Research Article
Analyzing Google File System and Hadoop Distributed File System
Department of Compuer Science, Notre Dame University-Louaize, P.O. Box 72, Zouk Mosbeh, Zouk Mikayel, Lebanon
Big data is a term used to describe huge volume of data, generated by digital process and media exchange all over the world. Google file system and Hadoop distributed file system were developed and implemented to handle huge amount of data. Big data challenges such as velocity, variety, volume and complexity were taken into consideration when GFS and HDFS were developed. Google came up first with the design of GFS and published it in white papers, then after Apache open-source developed Hadoop based on Googles white papers. How GFS and HDFS work and manage data flow will BBE explain. For both file systems, a comparison was made on many levels and criteria. The GFS and HDFS architecture including database engines, components, data flow and many other creterias were tackled and discussed.
MAIN GOAL OF GFS AND HDFS
The HDFS and GFS were built to support large files coming from various sources and in a variety of formats. Huge data storage size (Peta bytes) are distributed across thousands of disks attached to commodity hardware. Both HDFS and GFS are designed for data-intensive computing and not for normal end-users1. Data-intensive computing is a class of parallel computing used to process and analyze large amount of data referred to as big data. Data reliability is achieved through distribution architecture, even when failures occur within chunk servers, master or network partitions. There is no limit to the cluster that you can have. The size can be increased anytime as per the need.
GOOGLE FILE SYSTEM
GFS architecture and components: The GFS is composed of clusters. A cluster is a set of networked computers. Figure 1 shows that, GFS clusters contain three types of interdependent entities which are: Client, master and chunk server. Clients could be: Computers or applications manipulating existing files or creating new files on the system. The master server is the orchestrator or manager of the cluster system that maintain the operation log. Operation log keeps track of the activities made by the master itself which helps reducing the service interruptions to a minimum level. At startup, master server retrieves information about contents and inventories from chunk servers. Then after, the master server keeps tracks of the location of the chunks with the cluster. The GFS architecture keeps the messages that the master server sends and receives very small. The master server itself doesnt handle file data at all, this is done by chunk servers. Chunk servers are the core engine of the GFS. They store file chunks of 64 MB size. Chunk servers coordinate with the master server and send requested chunks to clients directly.

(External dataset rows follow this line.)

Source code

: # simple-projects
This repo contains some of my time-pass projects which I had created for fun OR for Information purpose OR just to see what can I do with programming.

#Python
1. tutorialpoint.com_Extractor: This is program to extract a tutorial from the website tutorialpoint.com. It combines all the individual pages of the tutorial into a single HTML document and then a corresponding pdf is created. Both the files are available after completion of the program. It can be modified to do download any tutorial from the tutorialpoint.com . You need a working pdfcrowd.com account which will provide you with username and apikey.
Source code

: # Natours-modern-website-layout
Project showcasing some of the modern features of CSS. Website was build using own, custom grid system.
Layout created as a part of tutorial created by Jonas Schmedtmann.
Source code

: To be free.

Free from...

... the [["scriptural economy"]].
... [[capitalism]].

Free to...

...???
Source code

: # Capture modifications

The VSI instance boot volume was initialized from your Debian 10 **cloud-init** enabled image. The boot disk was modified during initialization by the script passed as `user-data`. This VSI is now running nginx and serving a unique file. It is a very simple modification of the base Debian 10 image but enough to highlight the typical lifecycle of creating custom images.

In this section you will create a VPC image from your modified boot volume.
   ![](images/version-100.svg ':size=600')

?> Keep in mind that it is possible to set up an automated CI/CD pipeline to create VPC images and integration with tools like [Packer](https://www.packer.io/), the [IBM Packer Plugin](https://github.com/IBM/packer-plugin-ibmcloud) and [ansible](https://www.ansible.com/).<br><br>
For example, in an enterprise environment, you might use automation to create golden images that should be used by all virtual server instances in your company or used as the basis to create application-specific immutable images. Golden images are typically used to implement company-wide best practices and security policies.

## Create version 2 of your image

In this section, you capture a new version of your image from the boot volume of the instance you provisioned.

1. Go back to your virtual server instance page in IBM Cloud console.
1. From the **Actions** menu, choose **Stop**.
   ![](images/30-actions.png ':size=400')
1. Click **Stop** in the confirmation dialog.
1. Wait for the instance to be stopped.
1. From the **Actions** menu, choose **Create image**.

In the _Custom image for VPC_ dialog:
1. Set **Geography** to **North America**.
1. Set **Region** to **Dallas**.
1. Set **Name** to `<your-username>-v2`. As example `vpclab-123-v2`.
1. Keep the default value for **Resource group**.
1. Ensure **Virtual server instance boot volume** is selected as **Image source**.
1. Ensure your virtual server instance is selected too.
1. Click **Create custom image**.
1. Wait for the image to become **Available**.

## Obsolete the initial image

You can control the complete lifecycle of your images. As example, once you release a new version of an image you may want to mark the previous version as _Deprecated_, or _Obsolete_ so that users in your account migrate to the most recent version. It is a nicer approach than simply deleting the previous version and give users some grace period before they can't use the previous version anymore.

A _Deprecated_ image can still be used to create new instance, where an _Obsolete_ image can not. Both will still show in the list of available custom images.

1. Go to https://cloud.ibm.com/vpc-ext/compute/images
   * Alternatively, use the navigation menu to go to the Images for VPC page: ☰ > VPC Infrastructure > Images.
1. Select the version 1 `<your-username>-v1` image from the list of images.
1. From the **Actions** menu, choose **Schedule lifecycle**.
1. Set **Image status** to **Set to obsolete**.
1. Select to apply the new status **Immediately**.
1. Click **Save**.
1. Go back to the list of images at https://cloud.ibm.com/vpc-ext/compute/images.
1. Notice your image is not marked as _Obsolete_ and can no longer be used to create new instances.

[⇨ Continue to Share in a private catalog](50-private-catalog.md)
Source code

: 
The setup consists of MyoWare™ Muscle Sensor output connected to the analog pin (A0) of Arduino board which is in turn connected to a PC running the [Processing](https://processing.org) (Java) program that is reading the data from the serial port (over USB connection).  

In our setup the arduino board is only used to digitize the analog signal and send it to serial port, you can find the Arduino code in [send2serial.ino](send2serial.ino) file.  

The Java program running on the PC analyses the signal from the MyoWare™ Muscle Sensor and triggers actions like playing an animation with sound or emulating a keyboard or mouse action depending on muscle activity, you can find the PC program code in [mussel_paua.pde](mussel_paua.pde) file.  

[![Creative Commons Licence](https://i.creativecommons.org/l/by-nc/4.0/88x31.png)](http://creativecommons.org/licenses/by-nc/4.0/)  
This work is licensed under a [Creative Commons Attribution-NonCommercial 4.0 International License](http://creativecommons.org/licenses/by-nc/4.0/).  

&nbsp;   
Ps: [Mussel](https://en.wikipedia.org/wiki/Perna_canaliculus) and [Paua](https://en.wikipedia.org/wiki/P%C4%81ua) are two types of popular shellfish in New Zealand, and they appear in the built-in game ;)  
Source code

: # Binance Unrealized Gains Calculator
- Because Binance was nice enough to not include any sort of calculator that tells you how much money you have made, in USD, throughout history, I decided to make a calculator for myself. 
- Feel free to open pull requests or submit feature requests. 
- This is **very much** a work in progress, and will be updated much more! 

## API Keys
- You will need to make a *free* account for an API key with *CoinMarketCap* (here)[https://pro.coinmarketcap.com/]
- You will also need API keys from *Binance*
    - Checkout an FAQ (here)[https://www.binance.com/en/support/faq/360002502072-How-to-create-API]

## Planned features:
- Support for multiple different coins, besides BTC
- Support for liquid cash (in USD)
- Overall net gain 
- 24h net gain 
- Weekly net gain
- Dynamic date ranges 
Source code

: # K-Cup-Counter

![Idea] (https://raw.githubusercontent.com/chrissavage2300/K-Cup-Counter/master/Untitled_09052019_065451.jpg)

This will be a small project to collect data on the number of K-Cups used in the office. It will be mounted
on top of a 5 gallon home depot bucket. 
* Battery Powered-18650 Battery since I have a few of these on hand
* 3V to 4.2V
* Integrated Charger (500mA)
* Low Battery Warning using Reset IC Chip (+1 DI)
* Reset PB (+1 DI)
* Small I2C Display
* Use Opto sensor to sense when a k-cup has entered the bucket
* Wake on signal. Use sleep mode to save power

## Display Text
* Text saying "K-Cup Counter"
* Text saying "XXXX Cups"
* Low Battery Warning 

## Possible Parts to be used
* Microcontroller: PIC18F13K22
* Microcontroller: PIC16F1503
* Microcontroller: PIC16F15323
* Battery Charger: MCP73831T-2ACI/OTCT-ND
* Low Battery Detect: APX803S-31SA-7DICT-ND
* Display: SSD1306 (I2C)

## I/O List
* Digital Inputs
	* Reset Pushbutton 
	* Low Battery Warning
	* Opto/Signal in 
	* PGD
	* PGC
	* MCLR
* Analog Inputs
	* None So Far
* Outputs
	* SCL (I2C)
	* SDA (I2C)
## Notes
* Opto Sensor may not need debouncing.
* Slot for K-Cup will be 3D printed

GFS replicas: The GFS has two replicas: Primary and secondary replicas. A primary replica is the data chunk that a chunk server sends to a client. Secondary replicas serve as backups on other chunk servers. The master server decides which chunks act as primary or secondary. If the client makes changes to the data in the chunk, then the master server lets the chunk servers with secondary replicas, know they have to copy the new chunk off the primary chunk server to stay in its current state.
Fig. 1: | Google file system architecture |
Fig. 2: | Hadoop components |
MapReduce: MapReduce is a programming model developed by Google and used by both GFS and HDFS. Based on Google MapReduce white paper, Apache adopted and developed its own MapReduce model with some minor differences. The primary role of MapReduce is to provide an infrastructure that allows development and execution of large-scale data processing jobs. Therefore, MapReduce exploits the processing capacity provided by computing clusters while, at the same time offering a programming model that simplifies the development of such distributed applications. MapReduce make the decomposition of tasks and integration of results. It provides job trackers and task trackers.
MapReduce is a programming model Google has used successfully to process big data. A map function extracts intelligence from raw data and a reduce function aggregates the data output by map. MapReduce needs a distributed file system and an engine that can distribute, coordinate, monitor and gather the results.
The HDFS is a master and slaver framework which contains nodes and NameNode. The NameNode is a center server that manages the namespace in the file system. The data node manages the data stored in it.
HADOOP DISTRIBUTED FILE SYSTEM
First of all, it should by clearly state that Hadoop has Google origins. Based on three white papers published by Google, which are: "Google file system2", "MapReduce: Simplified data processing on large clusters3" and "Bigtable: A distributed storage system for structured data4", Apache developed Apache HDFS, Apache MapReduce and Apache HBase, respectively. Almost 95% of the architecture described in these three white papers is implemented in Apache projects with some minor differences. Google released these white papers with no code. So, it was up to engineers and scientists at Apache to design and implement the architecture.
Hadoop components: Hadoop has the following components, as shown also in Fig. 2.
Zookeeper: A centralized service for maintaining configuration information, naming, providing distributed synchronization and providing group services.
Chukwa: An open source data collection system for monitoring large distributed systems. Chukwa is built on top of the Hadoop Distributed File System (HDFS) and MapReduce framework and inherits Hadoops scalability and robustness.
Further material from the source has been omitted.